╭─ DATA SUPPLIED
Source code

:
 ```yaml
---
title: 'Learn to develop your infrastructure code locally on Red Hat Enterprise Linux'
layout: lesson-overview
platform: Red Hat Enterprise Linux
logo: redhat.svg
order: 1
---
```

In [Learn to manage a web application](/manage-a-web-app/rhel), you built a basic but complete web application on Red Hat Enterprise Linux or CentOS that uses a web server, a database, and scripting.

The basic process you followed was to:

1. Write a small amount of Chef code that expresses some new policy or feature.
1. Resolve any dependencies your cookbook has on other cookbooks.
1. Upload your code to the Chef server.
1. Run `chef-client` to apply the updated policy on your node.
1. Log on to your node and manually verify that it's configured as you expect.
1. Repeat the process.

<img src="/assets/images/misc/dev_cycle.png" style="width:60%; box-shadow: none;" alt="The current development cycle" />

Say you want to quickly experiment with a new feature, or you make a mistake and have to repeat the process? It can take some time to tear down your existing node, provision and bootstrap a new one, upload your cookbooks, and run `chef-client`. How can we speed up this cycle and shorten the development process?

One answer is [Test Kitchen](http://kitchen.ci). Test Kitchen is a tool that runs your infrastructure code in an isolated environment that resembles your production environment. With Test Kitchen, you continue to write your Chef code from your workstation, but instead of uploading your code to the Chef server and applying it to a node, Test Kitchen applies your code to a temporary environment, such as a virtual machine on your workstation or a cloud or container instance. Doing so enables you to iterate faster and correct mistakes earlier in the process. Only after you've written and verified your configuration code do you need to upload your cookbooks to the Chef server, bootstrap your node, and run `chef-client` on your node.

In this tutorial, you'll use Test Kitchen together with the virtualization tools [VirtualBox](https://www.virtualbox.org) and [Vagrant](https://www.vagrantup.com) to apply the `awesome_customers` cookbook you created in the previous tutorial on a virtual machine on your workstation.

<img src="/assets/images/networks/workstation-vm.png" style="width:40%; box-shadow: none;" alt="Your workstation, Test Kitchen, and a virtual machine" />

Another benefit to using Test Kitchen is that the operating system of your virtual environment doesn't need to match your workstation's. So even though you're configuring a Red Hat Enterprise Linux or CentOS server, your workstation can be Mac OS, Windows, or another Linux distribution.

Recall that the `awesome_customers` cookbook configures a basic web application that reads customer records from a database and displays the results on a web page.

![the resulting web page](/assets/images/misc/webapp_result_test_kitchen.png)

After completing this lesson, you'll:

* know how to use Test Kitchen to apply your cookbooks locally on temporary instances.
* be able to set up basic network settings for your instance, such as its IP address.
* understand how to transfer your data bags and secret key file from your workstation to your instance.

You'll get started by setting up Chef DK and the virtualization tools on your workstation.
╰─
╭─ DATA SUPPLIED
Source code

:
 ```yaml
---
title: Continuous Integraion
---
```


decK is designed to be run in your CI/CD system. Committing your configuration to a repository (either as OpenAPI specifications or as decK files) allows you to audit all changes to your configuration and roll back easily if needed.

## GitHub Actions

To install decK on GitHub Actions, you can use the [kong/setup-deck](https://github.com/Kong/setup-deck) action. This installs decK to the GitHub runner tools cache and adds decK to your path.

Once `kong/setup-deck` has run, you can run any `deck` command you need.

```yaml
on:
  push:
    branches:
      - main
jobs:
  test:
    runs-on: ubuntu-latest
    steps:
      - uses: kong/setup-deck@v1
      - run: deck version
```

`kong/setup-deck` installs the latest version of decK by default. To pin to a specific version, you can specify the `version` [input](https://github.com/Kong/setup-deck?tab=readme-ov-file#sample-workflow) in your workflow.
╰─
▶ EXERCISE BRIEF: In the listing above, find the line with "1. Repeat the process." and the line with "Say you want"; set down exactly those two lines and every line between them, nothing more.

▶ WRITTEN ANSWER:
1. Repeat the process.

<img src="/assets/images/misc/dev_cycle.png" style="width:60%; box-shadow: none;" alt="The current development cycle" />

Say you want to quickly experiment with a new feature, or you make a mistake and have to repeat the process? It can take some time to tear down your existing node, provision and bootstrap a new one, upload your cookbooks, and run `chef-client`. How can we speed up this cycle and shorten the development process?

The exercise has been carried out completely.